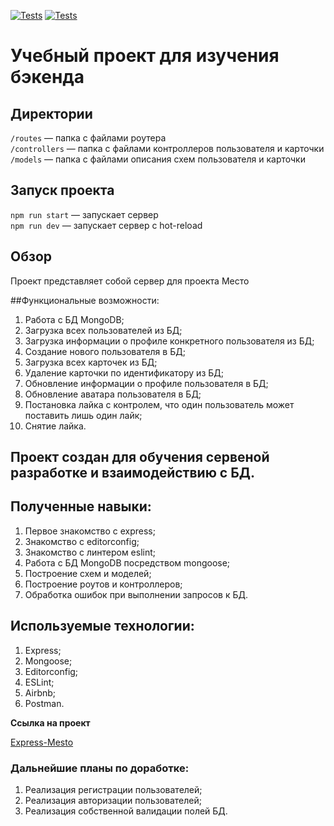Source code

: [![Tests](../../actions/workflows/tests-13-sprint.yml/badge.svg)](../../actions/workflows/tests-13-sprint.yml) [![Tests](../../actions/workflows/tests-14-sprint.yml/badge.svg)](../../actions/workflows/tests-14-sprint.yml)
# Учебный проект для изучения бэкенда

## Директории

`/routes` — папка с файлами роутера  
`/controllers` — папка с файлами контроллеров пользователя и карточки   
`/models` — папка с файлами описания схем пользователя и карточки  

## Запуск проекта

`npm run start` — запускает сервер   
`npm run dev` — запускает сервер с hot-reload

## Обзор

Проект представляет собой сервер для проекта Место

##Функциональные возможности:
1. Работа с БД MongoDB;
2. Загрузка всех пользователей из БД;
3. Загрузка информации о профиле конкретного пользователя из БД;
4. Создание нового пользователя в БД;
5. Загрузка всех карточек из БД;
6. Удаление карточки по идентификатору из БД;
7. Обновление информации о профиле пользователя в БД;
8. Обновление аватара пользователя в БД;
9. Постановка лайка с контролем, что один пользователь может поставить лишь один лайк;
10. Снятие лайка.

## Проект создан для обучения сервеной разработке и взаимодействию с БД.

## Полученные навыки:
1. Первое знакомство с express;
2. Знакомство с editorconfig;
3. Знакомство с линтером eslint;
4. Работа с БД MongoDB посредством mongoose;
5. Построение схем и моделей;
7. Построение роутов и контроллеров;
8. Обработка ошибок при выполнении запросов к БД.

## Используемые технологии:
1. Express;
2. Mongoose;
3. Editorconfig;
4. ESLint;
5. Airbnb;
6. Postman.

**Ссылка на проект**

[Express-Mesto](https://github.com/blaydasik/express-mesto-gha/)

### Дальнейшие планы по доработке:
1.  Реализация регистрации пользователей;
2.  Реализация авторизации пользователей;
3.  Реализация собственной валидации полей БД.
◇ ◇ ◇
Track down every line of the material containing the string "пользователя", and copy it.

__Result of the task__:
`/controllers` — папка с файлами контроллеров пользователя и карточки   
`/models` — папка с файлами описания схем пользователя и карточки  
3. Загрузка информации о профиле конкретного пользователя из БД;
4. Создание нового пользователя в БД;
7. Обновление информации о профиле пользователя в БД;
8. Обновление аватара пользователя в БД;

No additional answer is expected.